22.6.4 Partitioning and Locking
For storage engines such as
MyISAM that actually execute table-level locks when executing DML or DDL statements, such a statement in older versions of MySQL (5.6.5 and earlier) that affected a partitioned table imposed a lock on the table as a whole; that is, all partitions were locked until the statement was finished. In MySQL 5.7, partition lock pruning eliminates unneeded locks in many cases, and most statements reading from or updating a partitioned
MyISAM table cause only the effected partitions to be locked. For example, a
SELECT from a partitioned
MyISAM table locks only those partitions actually containing rows that satisfy the
WHERE condition are locked.
For statements affecting partitioned tables using storage engines such as
InnoDB, that employ row-level locking and do not actually perform (or need to perform) the locks prior to partition pruning, this is not an issue.
The next few paragraphs discuss the effects of partition lock pruning for various MySQL statements on tables using storage engines that employ table-level locks.
SELECT statements (including those containing unions or joins) lock only those partitions that actually need to be read. This also applies to
SELECT ... PARTITION.
UPDATE prunes locks only for tables on which no partitioning columns are updated.
INSERT ... ON DUPLICATE KEY UPDATE is pruned as long as no partitioning column is updated.

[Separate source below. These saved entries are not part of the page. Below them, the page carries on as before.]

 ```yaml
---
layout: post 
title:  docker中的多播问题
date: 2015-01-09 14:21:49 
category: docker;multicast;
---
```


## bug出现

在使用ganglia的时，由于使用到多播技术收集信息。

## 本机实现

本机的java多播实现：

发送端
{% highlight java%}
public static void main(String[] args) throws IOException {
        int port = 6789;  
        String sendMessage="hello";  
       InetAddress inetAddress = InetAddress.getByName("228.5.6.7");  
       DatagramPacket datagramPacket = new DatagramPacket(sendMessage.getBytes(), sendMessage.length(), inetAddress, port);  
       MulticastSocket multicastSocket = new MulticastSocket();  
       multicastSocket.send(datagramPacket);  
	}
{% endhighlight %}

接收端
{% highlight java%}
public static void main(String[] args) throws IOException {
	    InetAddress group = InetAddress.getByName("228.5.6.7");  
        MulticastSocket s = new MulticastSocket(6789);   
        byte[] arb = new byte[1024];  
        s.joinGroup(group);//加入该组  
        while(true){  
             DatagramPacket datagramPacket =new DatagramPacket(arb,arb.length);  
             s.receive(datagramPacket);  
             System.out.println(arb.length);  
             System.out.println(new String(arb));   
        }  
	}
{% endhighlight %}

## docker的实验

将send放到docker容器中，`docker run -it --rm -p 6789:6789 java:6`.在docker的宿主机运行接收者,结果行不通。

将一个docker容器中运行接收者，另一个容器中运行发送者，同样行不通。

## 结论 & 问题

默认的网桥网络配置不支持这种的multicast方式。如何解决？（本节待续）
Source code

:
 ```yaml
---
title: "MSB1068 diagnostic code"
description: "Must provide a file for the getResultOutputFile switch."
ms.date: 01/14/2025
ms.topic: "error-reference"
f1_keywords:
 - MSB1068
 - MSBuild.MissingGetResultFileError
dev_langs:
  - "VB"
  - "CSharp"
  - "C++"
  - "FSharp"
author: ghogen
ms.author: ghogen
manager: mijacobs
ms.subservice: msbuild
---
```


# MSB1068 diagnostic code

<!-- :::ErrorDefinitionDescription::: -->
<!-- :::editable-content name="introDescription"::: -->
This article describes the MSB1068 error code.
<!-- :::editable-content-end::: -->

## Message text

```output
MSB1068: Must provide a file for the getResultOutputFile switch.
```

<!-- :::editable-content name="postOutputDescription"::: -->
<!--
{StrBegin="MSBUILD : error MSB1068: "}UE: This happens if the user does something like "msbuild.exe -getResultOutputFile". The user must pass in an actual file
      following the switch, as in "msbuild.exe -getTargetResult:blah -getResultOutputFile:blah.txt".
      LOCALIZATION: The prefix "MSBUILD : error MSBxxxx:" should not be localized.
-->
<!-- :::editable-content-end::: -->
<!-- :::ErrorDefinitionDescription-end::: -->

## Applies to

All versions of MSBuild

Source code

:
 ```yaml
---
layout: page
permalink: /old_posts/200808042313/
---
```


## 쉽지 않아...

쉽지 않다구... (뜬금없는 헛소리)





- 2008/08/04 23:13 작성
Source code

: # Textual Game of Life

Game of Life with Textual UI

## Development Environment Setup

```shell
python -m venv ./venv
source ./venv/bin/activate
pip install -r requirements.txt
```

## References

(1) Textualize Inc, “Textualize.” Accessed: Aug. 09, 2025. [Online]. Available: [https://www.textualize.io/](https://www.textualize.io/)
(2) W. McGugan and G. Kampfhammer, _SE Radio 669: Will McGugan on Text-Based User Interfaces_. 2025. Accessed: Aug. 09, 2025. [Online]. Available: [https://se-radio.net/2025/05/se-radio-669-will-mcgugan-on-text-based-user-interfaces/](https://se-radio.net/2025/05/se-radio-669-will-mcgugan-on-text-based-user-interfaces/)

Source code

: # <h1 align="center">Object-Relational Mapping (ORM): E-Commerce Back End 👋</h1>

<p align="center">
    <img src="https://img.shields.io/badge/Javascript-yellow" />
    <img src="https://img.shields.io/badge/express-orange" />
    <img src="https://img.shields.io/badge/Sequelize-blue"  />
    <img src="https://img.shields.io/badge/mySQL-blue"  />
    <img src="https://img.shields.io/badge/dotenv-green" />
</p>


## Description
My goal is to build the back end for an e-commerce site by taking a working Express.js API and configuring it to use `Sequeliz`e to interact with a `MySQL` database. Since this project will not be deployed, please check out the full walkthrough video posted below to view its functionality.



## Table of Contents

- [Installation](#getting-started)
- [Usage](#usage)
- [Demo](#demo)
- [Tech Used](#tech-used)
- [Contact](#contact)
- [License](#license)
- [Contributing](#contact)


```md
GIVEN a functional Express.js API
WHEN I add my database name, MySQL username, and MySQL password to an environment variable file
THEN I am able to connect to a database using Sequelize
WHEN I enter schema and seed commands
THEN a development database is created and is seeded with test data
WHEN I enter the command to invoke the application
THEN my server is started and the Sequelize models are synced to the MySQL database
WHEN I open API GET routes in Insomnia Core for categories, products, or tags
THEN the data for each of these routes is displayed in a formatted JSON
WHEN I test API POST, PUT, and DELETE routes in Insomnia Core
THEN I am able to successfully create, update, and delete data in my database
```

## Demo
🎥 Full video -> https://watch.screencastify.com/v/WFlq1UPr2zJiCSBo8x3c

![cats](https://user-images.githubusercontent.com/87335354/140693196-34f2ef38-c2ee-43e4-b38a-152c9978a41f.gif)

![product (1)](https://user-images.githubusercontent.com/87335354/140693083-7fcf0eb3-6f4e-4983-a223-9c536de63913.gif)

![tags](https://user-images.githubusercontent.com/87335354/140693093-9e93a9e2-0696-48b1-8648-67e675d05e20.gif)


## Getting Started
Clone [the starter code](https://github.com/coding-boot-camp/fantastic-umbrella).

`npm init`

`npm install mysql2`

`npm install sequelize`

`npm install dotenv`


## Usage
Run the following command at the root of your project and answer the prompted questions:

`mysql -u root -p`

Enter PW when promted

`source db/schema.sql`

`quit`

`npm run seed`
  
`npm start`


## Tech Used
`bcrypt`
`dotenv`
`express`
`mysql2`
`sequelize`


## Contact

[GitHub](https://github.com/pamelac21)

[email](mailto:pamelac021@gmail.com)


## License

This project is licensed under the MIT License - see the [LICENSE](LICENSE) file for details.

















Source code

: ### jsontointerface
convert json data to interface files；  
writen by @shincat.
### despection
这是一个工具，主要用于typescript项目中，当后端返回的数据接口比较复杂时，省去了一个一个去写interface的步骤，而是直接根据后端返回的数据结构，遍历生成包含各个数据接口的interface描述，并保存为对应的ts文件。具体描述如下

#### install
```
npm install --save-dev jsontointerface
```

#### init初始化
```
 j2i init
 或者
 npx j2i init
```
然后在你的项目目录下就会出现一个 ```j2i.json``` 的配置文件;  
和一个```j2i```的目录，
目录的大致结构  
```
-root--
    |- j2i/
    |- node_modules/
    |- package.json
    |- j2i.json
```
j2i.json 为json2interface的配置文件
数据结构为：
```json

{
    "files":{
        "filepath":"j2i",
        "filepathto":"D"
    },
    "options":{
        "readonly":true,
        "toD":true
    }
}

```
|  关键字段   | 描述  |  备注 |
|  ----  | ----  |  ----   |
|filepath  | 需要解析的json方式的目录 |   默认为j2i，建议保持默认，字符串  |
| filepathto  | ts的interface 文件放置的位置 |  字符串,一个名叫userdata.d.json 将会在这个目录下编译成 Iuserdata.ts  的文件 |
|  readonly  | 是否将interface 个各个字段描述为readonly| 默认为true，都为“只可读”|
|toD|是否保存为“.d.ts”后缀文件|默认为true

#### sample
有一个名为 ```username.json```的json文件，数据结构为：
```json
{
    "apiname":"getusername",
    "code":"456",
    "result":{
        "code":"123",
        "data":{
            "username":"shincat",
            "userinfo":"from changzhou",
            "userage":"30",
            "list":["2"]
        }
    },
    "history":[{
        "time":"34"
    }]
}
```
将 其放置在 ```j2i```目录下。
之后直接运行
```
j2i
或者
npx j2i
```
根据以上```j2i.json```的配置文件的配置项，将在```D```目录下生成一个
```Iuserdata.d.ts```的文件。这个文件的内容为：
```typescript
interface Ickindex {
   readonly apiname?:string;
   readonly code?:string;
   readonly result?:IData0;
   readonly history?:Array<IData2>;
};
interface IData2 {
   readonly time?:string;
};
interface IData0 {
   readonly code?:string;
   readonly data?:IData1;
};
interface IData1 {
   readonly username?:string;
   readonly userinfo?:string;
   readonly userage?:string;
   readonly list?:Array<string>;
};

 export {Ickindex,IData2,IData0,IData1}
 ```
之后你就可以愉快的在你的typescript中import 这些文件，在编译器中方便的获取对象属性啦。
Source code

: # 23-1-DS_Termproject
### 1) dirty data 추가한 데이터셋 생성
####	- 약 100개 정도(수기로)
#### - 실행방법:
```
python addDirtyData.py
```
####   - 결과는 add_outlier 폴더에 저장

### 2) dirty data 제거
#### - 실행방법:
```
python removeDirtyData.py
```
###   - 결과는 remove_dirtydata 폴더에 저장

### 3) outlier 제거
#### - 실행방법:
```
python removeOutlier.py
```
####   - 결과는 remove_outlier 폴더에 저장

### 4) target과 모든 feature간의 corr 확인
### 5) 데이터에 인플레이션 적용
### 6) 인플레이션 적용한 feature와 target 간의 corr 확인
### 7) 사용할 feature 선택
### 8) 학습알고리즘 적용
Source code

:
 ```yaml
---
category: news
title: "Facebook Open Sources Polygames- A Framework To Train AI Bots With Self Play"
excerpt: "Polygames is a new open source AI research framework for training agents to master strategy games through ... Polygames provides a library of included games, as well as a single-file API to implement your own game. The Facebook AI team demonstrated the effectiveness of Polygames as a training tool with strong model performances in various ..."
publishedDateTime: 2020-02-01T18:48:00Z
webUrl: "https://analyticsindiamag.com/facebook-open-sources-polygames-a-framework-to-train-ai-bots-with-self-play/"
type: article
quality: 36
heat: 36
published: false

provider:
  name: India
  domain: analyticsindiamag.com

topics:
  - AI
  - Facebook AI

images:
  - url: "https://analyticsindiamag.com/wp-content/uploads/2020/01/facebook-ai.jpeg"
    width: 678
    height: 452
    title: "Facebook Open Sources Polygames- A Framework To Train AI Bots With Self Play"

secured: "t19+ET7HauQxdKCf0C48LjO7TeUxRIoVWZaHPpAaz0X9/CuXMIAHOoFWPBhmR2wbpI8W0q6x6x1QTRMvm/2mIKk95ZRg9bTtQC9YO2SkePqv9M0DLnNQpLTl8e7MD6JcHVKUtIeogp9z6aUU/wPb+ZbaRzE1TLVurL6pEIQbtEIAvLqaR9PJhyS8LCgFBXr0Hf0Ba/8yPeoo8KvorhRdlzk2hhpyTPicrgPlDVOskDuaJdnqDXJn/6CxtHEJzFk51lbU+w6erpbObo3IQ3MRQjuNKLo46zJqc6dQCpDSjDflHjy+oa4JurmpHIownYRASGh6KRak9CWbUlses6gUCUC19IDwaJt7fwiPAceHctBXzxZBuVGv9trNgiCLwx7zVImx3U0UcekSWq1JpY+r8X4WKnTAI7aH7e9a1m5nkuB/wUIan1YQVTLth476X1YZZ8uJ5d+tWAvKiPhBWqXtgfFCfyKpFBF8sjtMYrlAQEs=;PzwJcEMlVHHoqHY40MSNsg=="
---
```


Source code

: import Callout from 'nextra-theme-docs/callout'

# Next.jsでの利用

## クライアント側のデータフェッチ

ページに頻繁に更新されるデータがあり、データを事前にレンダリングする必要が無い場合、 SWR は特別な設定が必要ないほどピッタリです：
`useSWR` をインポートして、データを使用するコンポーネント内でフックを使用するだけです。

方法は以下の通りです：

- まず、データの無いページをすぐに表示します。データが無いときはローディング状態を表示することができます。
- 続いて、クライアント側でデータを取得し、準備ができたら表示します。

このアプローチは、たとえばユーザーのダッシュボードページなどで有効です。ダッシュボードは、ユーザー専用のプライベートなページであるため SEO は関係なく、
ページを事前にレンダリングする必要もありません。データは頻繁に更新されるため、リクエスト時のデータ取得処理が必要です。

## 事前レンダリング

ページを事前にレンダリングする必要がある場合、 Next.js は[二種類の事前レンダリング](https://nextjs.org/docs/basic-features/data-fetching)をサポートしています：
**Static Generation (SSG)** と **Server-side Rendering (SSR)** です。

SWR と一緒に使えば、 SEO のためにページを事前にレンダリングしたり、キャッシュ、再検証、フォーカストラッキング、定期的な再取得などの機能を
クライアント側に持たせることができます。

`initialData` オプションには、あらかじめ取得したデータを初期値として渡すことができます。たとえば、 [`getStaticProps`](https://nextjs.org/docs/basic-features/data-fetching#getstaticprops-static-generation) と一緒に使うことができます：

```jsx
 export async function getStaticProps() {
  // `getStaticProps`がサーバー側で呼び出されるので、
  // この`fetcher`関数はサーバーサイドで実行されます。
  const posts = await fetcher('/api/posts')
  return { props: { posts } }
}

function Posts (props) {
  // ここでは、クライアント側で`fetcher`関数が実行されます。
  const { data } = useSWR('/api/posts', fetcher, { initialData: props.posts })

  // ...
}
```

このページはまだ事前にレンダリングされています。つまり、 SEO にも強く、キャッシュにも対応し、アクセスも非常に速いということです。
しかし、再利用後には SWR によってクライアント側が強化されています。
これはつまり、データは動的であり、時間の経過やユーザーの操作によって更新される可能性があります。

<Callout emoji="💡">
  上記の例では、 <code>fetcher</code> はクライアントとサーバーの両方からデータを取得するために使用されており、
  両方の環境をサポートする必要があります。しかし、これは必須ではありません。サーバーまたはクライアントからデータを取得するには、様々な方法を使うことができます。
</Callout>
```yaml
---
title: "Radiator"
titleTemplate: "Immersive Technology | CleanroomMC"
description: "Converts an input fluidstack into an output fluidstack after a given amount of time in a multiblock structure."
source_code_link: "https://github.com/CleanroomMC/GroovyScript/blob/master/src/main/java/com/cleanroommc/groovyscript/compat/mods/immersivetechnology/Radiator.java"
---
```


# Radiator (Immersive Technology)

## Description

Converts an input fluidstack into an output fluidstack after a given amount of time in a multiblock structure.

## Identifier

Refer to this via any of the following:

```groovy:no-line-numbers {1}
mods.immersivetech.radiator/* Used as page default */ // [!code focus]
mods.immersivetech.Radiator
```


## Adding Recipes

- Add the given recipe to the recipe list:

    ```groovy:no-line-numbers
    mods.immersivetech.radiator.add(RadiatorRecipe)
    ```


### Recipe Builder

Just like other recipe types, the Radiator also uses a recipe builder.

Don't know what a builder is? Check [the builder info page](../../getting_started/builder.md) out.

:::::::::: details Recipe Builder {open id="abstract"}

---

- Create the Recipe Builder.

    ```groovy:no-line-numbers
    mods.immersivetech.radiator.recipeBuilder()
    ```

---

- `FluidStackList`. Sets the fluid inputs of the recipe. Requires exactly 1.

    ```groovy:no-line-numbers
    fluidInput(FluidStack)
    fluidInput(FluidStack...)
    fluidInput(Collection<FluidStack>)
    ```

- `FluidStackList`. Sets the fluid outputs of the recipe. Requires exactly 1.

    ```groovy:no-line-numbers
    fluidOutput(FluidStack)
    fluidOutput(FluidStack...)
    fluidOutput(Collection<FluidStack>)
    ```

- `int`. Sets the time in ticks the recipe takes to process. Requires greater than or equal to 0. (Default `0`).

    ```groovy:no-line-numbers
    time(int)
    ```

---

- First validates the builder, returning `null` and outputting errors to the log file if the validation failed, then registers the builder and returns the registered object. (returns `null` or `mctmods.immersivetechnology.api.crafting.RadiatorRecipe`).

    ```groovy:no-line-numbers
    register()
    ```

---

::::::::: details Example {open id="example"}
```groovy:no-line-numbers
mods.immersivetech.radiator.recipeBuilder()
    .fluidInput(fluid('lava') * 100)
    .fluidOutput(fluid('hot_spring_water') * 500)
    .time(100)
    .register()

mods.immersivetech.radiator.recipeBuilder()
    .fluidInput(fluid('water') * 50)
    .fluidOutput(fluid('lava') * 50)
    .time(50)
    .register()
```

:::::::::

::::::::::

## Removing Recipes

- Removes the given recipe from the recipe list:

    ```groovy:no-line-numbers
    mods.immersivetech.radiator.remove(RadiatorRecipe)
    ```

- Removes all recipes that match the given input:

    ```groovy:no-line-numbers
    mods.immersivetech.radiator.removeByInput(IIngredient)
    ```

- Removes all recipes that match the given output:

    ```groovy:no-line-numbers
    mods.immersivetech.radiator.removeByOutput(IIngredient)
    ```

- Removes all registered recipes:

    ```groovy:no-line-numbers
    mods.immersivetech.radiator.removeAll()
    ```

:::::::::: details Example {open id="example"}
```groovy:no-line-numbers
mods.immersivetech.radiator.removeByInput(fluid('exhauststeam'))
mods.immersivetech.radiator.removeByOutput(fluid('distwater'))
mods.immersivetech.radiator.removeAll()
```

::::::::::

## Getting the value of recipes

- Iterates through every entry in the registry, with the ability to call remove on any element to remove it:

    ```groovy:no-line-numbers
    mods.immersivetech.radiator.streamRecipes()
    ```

INSERT ... SELECT locks only those partitions in the source table that need to be read, although all partitions in the target table are locked.
Locks imposed by
LOAD DATA statements on partitioned tables cannot be pruned.
The presence of
BEFORE INSERT or
BEFORE UPDATE triggers using any partitioning column of a partitioned table means that locks on
UPDATE statements updating this table cannot be pruned, since the trigger can alter its values: A
BEFORE INSERT trigger on any of the table's partitioning columns means that locks set by
REPLACE cannot be pruned, since the
BEFORE INSERT trigger may change a row's partitioning columns before the row is inserted, forcing the row into a different partition than it would be otherwise. A
BEFORE UPDATE trigger on a partitioning column means that locks imposed by
INSERT ... ON DUPLICATE KEY UPDATE cannot be pruned.
CREATE VIEW does not cause any locks.
ALTER TABLE ... EXCHANGE PARTITION prunes locks; only the exchanged table and the exchanged partition are locked.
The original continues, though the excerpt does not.